The importance of keeping baby’s chin off their chest in a sling.

Positional Asphyxia

 

Keep chin off chest is one of the TICKS rules for babywearing. One that since the birth of my second baby has been very prominent in my thoughts. He has struggled with his oxygen saturation levels at birth and has a tendency towards seizures and breath holding, where he turns blue and needs oxygen to get him breathing properly again. While we were in hospital with him he was hooked up to a monitor that measured his ‘sats’. It soon became evident that he was stable at sats of 80-87. The preferred and safe level is 90 and above. Brwsing through The Babywearer Forum and found a post about laboured breathing videos on Youtube and thought I would share the information to you.(I haven’t linked to the videos but if you search for ‘slings snoring’ you will come across some of the ones discussed in the post)

 

What does blood saturation (sats) mean? Briefly because this isn’t meant to be a physiology blog! Here is description from Wisegeek

” Blood oxygen saturation level refers to the percentage of a person’s red blood cells that are loaded or filled with oxygen. Oxygen is carried by the red blood cells to organs, such as the brain and the heart. If the blood oxygen level is too low, not enough oxygen is carried to the organs. Without an adequate blood oxygen level, the body cannot function normally.”

My baby’s sats were measured by a tiny pad velcroed round his foot and although I wondered how on earth it measured how much oxygen there was in his blood I had other things to worry about to ask.(but if you are interested there is info on it here)
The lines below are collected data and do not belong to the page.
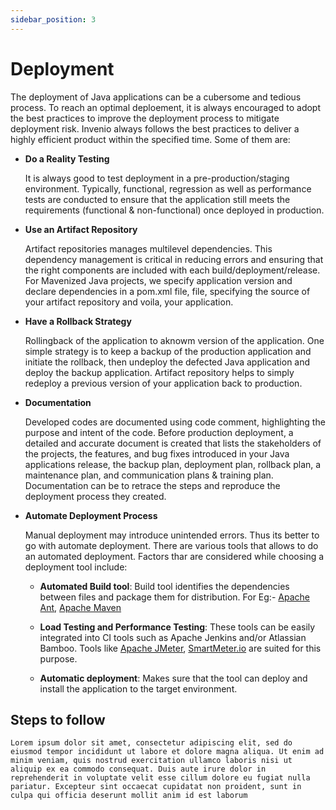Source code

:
 ```yaml
---
sidebar_position: 3
---
```

# Deployment

The deployment of Java applications can be a cubersome and tedious process. To reach an optimal deploement, it is always encouraged to adopt the best practices to improve the deployment process to mitigate deployment risk. Invenio always follows the best practices to deliver a highly efficient product within the specified time. Some of them are:

- **Do a Reality Testing**

    It is always good to test deployment in a pre-production/staging environment. Typically, functional, regression as well as performance tests are conducted to ensure that the application still meets the requirements (functional & non-functional) once deployed in production.

- **Use an Artifact Repository**

    Artifact repositories manages multilevel dependencies.  This dependency management is critical in reducing errors and ensuring that the right components are included with each build/deployment/release. For Mavenized Java projects, we specify application version and declare dependencies in a pom.xml file, file, specifying the source of your artifact repository and voila, your application.

- **Have a Rollback Strategy**

    Rollingback of the application to  aknowm version of the application. One simple strategy is to keep a backup of the production application and initiate the rollback, then undeploy the defected Java application and deploy the backup application.  Artifact repository helps to simply redeploy a previous version of your application back to production.

- **Documentation**

    Developed codes are documented using code comment, highlighting the purpose and intent of the code. Before production deployment, a detailed and accurate document is created that lists the stakeholders of the projects, the features, and bug fixes introduced in your Java applications release, the backup plan, deployment plan, rollback plan, a maintenance plan, and communication plans & training plan.  Documentation can be to retrace the steps and reproduce the deployment process they created.

- **Automate Deployment Process**

    Manual deployment may introduce unintended errors. Thus its better to go with automate deployment. There are various tools that allows to do an automated deployment. Factors thar are considered while choosing a deployment tool include:
    - **Automated Build tool**: Build tool identifies the dependencies between files and package them for distribution. For Eg:-  [Apache Ant](https://ant.apache.org/), [Apache Maven](https://maven.apache.org/)

    - **Load Testing and Performance Testing**: These tools can be easily integrated into CI tools such as Apache Jenkins and/or Atlassian Bamboo. Tools like  [Apache JMeter](https://jmeter.apache.org/), [SmartMeter.io](https://www.smartmeter.io/) are suited for this purpose.

    - **Automatic deployment**:  Makes sure that the tool can deploy and install the application to the target environment.

## Steps to follow



    Lorem ipsum dolor sit amet, consectetur adipiscing elit, sed do eiusmod tempor incididunt ut labore et dolore magna aliqua. Ut enim ad minim veniam, quis nostrud exercitation ullamco laboris nisi ut aliquip ex ea commodo consequat. Duis aute irure dolor in reprehenderit in voluptate velit esse cillum dolore eu fugiat nulla pariatur. Excepteur sint occaecat cupidatat non proident, sunt in culpa qui officia deserunt mollit anim id est laborum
The TICKS rules of babywearing came about after the tragic deaths of babies in the USA, these babies were carried in SlingRider carriers (which have since been discontinued) I have been quoting TICKS and showing parents how to position their babies properly in slings for a couple of years now, however after having to learn more about oxygen saturation levels I realise exactly what it looks like to have a baby who is turning blue from asphyxiation. A very scary experience.

 

First time in a sling, very tired, apprehensive but happy mama.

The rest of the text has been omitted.